* _PROBLEM STATEMENT_:
A verbatim copy of every record is required, and no pictures should be included.

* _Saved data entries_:
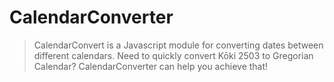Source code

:# CalendarConverter

>CalendarConvert is a Javascript module for converting dates between different calendars. Need to quickly convert Kōki 2503 to Gregorian Calendar? CalendarConverter can help you achieve that!
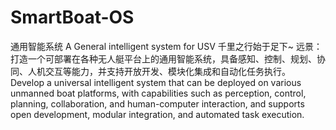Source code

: # SmartBoat-OS
通用智能系统 A General intelligent system for USV 
千里之行始于足下~
远景：打造一个可部署在各种无人艇平台上的通用智能系统，具备感知、控制、规划、协同、人机交互等能力，并支持开放开发、模块化集成和自动化任务执行。
Develop a universal intelligent system that can be deployed on various unmanned boat platforms, with capabilities such as perception, control, planning, collaboration, and human-computer interaction, and supports open development, modular integration, and automated task execution.

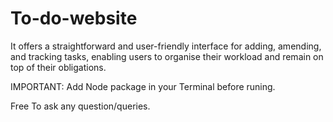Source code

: # To-do-website

It offers a straightforward and user-friendly interface for adding, amending, and tracking tasks, enabling users to organise their workload and remain on top of their obligations.

IMPORTANT:
Add Node package in your Terminal before runing.

Free To ask any question/queries.

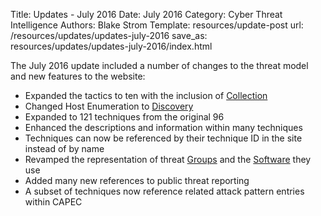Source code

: Title: Updates - July 2016
Date: July 2016
Category: Cyber Threat Intelligence
Authors: Blake Strom
Template: resources/update-post
url: /resources/updates/updates-july-2016
save_as: resources/updates/updates-july-2016/index.html

The July 2016 update included a number of changes to the threat model and new features to the website:

* Expanded the tactics to ten with the inclusion of [Collection](/tactics/TA0009/)
* Changed Host Enumeration to [Discovery](/tactics/TA0007/)
* Expanded to 121 techniques from the original 96
* Enhanced the descriptions and information within many techniques
* Techniques can now be referenced by their technique ID in the site instead of by name
* Revamped the representation of threat [Groups](/groups/) and the [Software](/software/) they use
* Added many new references to public threat reporting
* A subset of techniques now reference related attack pattern entries within CAPEC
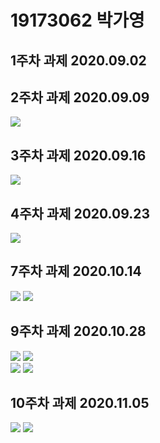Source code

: # 19173062 박가영

## 1주차 과제 2020.09.02

## 2주차 과제 2020.09.09
   <img width="" height="" src="./PNG/2주차.png"></img>

## 3주차 과제 2020.09.16
   <img width="" height="" src="./PNG/3주차.png"></img>
   
## 4주차 과제 2020.09.23
   <img width="" height="" src="./PNG/4주차.png"></img>

## 7주차 과제 2020.10.14
   <img width="" height="" src="./PNG/7주차_1.png"></img>
   <img width="" height="" src="./PNG/7주차_2.png"></img>
   
## 9주차 과제 2020.10.28
   <img width="" height="" src="./PNG/9주차_1.png"></img>
   <img width="" height="" src="./PNG/9주차_2.png"></img>   
   <img width="" height="" src="./PNG/9주차_3.png"></img>
   <img width="" height="" src="./PNG/9주차_4.png"></img>   
   
## 10주차 과제 2020.11.05
   <img width="" height="" src="./PNG/10주차_1.png"></img>
   <img width="" height="" src="./PNG/10주차_2.png"></img>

* _RESPONSE FOR THIS EXERCISE_:
Source code

:# CalendarConverter

>CalendarConvert is a Javascript module for converting dates between different calendars. Need to quickly convert Kōki 2503 to Gregorian Calendar? CalendarConverter can help you achieve that!
Source code

: # SmartBoat-OS
通用智能系统 A General intelligent system for USV 
千里之行始于足下~
远景：打造一个可部署在各种无人艇平台上的通用智能系统，具备感知、控制、规划、协同、人机交互等能力，并支持开放开发、模块化集成和自动化任务执行。
Develop a universal intelligent system that can be deployed on various unmanned boat platforms, with capabilities such as perception, control, planning, collaboration, and human-computer interaction, and supports open development, modular integration, and automated task execution.

Source code

: # To-do-website

It offers a straightforward and user-friendly interface for adding, amending, and tracking tasks, enabling users to organise their workload and remain on top of their obligations.

IMPORTANT:
Add Node package in your Terminal before runing.

Free To ask any question/queries.

Source code

: Title: Updates - July 2016
Date: July 2016
Category: Cyber Threat Intelligence
Authors: Blake Strom
Template: resources/update-post
url: /resources/updates/updates-july-2016
save_as: resources/updates/updates-july-2016/index.html

The July 2016 update included a number of changes to the threat model and new features to the website:

* Expanded the tactics to ten with the inclusion of [Collection](/tactics/TA0009/)
* Changed Host Enumeration to [Discovery](/tactics/TA0007/)
* Expanded to 121 techniques from the original 96
* Enhanced the descriptions and information within many techniques
* Techniques can now be referenced by their technique ID in the site instead of by name
* Revamped the representation of threat [Groups](/groups/) and the [Software](/software/) they use
* Added many new references to public threat reporting
* A subset of techniques now reference related attack pattern entries within CAPEC
Source code

: # 19173062 박가영

## 1주차 과제 2020.09.02

## 2주차 과제 2020.09.09
   <img width="" height="" src="./PNG/2주차.png"></img>

## 3주차 과제 2020.09.16
   <img width="" height="" src="./PNG/3주차.png"></img>
   
## 4주차 과제 2020.09.23
   <img width="" height="" src="./PNG/4주차.png"></img>

## 7주차 과제 2020.10.14
   <img width="" height="" src="./PNG/7주차_1.png"></img>
   <img width="" height="" src="./PNG/7주차_2.png"></img>
   
## 9주차 과제 2020.10.28
   <img width="" height="" src="./PNG/9주차_1.png"></img>
   <img width="" height="" src="./PNG/9주차_2.png"></img>   
   <img width="" height="" src="./PNG/9주차_3.png"></img>
   <img width="" height="" src="./PNG/9주차_4.png"></img>   
   
## 10주차 과제 2020.11.05
   <img width="" height="" src="./PNG/10주차_1.png"></img>
   <img width="" height="" src="./PNG/10주차_2.png"></img>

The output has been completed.